Title: Nurdin’: What a long, Strange Trip it Was. Memories of a misspent youth in 1970s America
Author: Stephen R. Bonniol
Genre: Historical
Audience: All Ages
Released: 8/11/2024
Price (USD): $18.50 Paperback, $22.50 Hardcover
Vibes: If you missed out on the 60's read this!
Synopsis:
If you were too young to enjoy the 60s, then this book is for you! NURDIN' is a series of true, totally crazed, dangerous, highly illegal adventures in the years 1973 to 1977. This book tells of attending the biggest concert in United States history, to, under the influence of acid, getting "Lost in the Trunks" under the UNIVERSITY OF Rhode Island, sneaking into the police station while tripping, to watch a film of traffic accidents, or going to the Mardi Gras and getting thrown in Parish Prison for the weekend. By all rights, we shouldn't be alive. Three of the six of us didn't make it.
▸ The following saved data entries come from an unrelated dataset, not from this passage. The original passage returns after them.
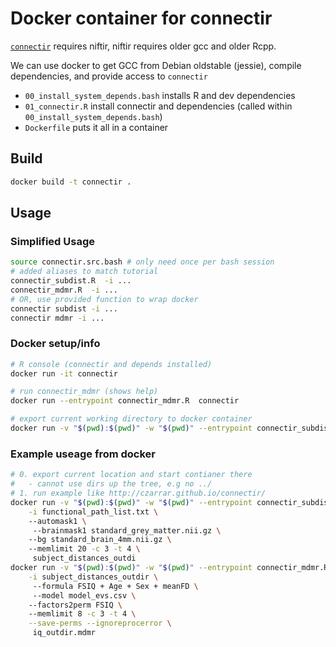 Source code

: # Docker container for connectir

[`connectir`](http://czarrar.github.io/connectir/) requires niftir, niftir requires older gcc and older Rcpp.

We can use docker to get GCC from Debian oldstable (jessie), compile dependencies, and provide access to `connectir`
 - `00_install_system_depends.bash` installs R and dev dependencies
 - `01_connectir.R` install connectir and dependencies (called within `00_install_system_depends.bash`)
 - `Dockerfile` puts it all in a container

## Build

```bash
docker build -t connectir .
```

## Usage

### Simplified Usage

```bash
source connectir.src.bash # only need once per bash session
# added aliases to match tutorial 
connectir_subdist.R  -i ...
connectir_mdmr.R  -i ...
# OR, use provided function to wrap docker
connectir subdist -i ...
connectir mdmr -i ...
```

### Docker setup/info

```bash
# R console (connectir and depends installed)
docker run -it connectir  

# run connectir_mdmr (shows help)
docker run --entrypoint connectir_mdmr.R  connectir

# export current working directory to docker container
docker run -v "$(pwd):$(pwd)" -w "$(pwd)" --entrypoint connectir_subdist.R connectir
```

### Example useage from docker
```bash
# 0. export current location and start contianer there
#   - cannot use dirs up the tree, e.g no ../
# 1. run example like http://czarrar.github.io/connectir/
docker run -v "$(pwd):$(pwd)" -w "$(pwd)" --entrypoint connectir_subdist.R connectir \
    -i functional_path_list.txt \ 
    --automask1 \
     --brainmask1 standard_grey_matter.nii.gz \ 
    --bg standard_brain_4mm.nii.gz \ 
    --memlimit 20 -c 3 -t 4 \
     subject_distances_outdi
docker run -v "$(pwd):$(pwd)" -w "$(pwd)" --entrypoint connectir_mdmr.R  connectir \
    -i subject_distances_outdir \
     --formula FSIQ + Age + Sex + meanFD \
     --model model_evs.csv \ 
    --factors2perm FSIQ \ 
    --memlimit 8 -c 3 -t 4 \
    --save-perms --ignoreprocerror \
     iq_outdir.mdmr
```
Along the way, we unwittingly created a new word. The word is NURD. Read all about this new word in "A Word About Nurd"
While a lot of my more responsible friends went off to college, I like to think we went into research on the terrors of drug use. Read all about it in "How the U.S. Government Made Me Do Drugs."
We've all heard of Woodstock. Read how I attended a BIGGER concert known as Summer Jam in Watkin's Glen, NY. This was only three bands, The Allman Brothers, The Grateful Dead, and The Band. At 600,000 people, it was the largest outdoor concert in US history. Read how a fireworks mishap caused rockets to rain down upon us and how we watched a man die, burning alive while sky diving.
Or grab some popcorn for "Afternoon Movies at the Police Station" where some friends and I attended one of those gory films of traffic accident meant to scare young drivers. Of course, to prepare, we did we thought seemed appropriate. We dropped acid.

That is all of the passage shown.